Numerous End-Uses For Lithium
Although the demand growth for lithium is largely attributable to the battery industry (lithium demand for batteries had a 28% compound annual growth rate (CAGR) from the year 2000 to 2009, while the total demand for lithium had a 6% CAGR over the same period), lithium has many other end uses (see chart below). In fact, the ceramics and glass industry is currently the largest lithium end use market at > 30%. Lithium makes glass products such as dishware and stove cook tops more resilient – so you can put ceramics in the microwave or place cooking instruments on your glass cook top without having them break or crack. The fact that lithium has numerous end-use markets diversifies the risk from overconcentration in any one industry.
Limited Number of Current Producers
The lithium industry is dominated by 4 current producers (see chart below).

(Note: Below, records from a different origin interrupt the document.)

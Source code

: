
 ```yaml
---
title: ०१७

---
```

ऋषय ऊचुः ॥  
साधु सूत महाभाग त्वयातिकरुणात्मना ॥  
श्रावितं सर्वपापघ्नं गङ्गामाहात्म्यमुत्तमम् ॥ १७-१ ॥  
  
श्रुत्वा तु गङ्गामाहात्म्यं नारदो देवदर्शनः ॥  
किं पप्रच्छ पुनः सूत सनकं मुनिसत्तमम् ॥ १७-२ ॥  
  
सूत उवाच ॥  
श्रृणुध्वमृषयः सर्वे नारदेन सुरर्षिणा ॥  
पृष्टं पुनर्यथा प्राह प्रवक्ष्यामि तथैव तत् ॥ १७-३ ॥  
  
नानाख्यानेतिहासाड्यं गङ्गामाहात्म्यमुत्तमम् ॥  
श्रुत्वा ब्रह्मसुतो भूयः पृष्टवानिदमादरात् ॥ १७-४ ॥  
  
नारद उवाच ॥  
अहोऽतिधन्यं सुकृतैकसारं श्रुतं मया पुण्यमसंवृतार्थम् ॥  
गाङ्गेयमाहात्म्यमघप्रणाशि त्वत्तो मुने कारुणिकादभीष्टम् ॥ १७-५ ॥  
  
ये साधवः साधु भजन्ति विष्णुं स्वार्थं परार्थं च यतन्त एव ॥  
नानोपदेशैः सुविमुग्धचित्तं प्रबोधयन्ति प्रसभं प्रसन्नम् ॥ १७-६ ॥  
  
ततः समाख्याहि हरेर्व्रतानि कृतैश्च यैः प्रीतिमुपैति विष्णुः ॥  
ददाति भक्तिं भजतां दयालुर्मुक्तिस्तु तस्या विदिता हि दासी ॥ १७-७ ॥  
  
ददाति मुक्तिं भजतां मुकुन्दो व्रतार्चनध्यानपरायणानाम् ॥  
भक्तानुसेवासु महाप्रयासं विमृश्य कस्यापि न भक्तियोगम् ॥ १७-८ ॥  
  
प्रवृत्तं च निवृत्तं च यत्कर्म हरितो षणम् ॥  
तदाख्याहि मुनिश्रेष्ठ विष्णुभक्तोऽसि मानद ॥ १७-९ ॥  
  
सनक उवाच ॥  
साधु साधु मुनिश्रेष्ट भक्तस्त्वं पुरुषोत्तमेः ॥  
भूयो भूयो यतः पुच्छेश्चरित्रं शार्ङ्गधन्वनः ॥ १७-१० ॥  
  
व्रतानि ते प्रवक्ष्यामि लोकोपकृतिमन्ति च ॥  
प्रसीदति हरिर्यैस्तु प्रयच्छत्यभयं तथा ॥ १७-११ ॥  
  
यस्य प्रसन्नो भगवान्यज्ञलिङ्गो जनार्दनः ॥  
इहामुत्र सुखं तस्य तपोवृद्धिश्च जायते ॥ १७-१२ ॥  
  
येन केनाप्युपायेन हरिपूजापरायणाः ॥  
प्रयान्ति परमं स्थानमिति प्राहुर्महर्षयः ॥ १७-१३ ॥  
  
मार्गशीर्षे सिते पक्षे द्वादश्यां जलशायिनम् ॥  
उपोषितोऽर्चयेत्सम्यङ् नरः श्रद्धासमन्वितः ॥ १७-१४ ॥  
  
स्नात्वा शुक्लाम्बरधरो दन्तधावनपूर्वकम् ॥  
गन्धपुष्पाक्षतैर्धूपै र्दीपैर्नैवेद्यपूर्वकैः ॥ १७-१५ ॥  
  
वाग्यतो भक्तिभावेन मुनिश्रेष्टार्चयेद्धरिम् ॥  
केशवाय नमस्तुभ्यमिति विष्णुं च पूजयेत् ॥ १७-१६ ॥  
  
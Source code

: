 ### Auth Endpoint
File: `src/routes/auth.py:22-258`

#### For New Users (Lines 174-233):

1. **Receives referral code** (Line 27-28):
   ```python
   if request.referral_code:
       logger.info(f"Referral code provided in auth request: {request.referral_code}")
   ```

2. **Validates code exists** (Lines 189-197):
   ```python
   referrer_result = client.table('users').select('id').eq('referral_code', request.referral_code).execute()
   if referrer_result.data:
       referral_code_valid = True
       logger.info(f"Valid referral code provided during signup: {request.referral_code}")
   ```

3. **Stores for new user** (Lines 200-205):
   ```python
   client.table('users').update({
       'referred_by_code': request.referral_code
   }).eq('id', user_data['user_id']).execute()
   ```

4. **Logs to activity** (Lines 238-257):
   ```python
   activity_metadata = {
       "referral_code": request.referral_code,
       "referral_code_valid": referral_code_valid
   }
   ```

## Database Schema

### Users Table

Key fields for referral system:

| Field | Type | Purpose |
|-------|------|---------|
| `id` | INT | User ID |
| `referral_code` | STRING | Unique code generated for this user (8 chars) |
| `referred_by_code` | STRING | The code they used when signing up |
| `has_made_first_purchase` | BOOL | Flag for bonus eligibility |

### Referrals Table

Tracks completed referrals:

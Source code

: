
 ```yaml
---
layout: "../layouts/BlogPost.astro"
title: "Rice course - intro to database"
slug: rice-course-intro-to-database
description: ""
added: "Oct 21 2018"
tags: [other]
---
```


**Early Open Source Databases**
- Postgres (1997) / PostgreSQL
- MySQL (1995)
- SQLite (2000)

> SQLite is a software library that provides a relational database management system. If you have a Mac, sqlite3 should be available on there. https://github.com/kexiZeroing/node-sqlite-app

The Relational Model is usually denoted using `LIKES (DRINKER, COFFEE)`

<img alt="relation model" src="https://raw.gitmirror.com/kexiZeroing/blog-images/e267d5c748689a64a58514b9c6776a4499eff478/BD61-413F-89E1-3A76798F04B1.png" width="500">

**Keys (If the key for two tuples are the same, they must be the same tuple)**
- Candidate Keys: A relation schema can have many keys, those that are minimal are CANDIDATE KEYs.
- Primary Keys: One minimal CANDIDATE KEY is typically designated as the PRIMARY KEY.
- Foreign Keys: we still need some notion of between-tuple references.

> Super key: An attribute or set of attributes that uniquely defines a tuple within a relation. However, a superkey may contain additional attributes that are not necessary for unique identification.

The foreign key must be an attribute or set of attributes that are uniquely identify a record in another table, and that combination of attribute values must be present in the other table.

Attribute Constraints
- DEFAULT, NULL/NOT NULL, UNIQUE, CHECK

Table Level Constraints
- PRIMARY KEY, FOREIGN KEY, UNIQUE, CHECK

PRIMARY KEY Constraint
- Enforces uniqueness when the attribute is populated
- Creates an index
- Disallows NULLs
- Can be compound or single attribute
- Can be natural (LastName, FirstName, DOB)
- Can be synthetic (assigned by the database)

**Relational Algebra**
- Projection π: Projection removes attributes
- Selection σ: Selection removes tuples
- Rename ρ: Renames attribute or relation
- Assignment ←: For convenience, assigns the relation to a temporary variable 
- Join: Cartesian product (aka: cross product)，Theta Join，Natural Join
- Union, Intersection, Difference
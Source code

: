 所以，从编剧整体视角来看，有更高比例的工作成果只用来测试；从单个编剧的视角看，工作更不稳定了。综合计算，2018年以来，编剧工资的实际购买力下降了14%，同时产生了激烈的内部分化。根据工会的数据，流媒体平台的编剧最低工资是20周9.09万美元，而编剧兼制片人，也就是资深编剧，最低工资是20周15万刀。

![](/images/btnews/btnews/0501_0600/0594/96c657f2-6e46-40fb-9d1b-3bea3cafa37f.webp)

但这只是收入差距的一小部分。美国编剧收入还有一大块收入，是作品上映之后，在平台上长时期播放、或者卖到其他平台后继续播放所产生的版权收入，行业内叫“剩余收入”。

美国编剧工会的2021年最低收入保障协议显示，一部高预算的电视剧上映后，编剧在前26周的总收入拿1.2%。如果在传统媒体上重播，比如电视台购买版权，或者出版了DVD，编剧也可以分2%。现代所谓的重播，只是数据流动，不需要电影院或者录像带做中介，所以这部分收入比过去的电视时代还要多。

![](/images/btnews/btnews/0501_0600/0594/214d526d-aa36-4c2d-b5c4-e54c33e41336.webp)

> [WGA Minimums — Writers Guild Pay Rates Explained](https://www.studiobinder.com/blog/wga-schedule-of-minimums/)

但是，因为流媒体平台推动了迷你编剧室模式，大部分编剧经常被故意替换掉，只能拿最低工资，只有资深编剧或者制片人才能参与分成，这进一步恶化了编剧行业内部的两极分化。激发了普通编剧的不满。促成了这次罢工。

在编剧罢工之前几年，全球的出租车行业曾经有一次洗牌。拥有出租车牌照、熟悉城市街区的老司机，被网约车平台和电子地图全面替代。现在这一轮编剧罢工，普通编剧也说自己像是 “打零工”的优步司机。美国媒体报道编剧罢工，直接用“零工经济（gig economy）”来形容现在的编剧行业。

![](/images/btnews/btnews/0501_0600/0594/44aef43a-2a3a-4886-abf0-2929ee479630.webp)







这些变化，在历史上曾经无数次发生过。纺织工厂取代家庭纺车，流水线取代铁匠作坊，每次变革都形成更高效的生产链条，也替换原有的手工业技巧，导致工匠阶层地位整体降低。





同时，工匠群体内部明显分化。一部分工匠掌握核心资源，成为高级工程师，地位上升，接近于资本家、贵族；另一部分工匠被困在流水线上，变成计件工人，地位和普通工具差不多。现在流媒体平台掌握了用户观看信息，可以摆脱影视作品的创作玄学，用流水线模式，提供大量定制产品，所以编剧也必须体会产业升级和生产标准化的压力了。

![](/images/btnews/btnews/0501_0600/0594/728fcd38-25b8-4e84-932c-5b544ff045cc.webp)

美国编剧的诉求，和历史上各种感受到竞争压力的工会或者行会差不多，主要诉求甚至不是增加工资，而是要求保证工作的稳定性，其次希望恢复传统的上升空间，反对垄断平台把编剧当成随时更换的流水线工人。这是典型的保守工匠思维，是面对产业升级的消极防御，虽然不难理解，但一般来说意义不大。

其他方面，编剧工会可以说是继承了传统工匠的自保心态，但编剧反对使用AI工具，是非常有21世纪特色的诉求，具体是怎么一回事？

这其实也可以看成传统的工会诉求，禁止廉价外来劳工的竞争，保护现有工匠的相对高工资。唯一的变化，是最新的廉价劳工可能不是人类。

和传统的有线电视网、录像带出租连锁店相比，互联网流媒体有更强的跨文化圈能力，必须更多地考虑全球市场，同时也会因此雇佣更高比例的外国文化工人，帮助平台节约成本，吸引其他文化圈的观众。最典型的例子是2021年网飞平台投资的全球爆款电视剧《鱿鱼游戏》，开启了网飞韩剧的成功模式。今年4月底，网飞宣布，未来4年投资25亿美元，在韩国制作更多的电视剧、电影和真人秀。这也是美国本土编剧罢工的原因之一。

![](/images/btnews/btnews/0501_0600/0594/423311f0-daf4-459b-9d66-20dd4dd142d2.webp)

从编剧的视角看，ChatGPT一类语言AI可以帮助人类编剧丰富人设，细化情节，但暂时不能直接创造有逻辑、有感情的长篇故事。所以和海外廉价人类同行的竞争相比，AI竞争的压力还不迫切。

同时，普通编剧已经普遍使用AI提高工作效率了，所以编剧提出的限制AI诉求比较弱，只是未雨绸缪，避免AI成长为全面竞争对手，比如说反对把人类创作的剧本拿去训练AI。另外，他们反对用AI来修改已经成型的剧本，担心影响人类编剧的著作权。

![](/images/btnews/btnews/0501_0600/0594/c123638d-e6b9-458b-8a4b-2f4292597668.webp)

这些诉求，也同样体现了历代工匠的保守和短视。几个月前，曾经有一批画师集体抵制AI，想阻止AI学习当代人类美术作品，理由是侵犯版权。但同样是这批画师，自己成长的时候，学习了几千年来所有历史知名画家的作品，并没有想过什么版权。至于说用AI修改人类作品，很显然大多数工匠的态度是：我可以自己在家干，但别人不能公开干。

These 4 producers (Talison, SQM, Chemetall, and FMC) account for ~ 85% of total lithium supply. Of these 4, Talison is the only pure-play lithium company. However, Talison is a “hard rock” producer, while the other 3 are “brine” producers. Hard rock production is typically twice as expensive as brine production. Furthermore, Talison does not produce lithium carbonate. Rather, it produces lithium concentrate which is either used in the ceramics and glass industry, or sold to Chinese processors who process the lithium concentrate into lithium carbonate. While the other 3 current producers (SQM, Chemetall, and FMC) are lower cost brine producers, they are not pure-play lithium companies. In fact, lithium revenue typically represents less than 20% of each firms’ total revenue.
Rising Lithium Prices
Lithium prices have nearly tripled over the last 10 years (see chart below). This can be expected in an industry which has seen demand significantly increase, without any new major supplier entering the market.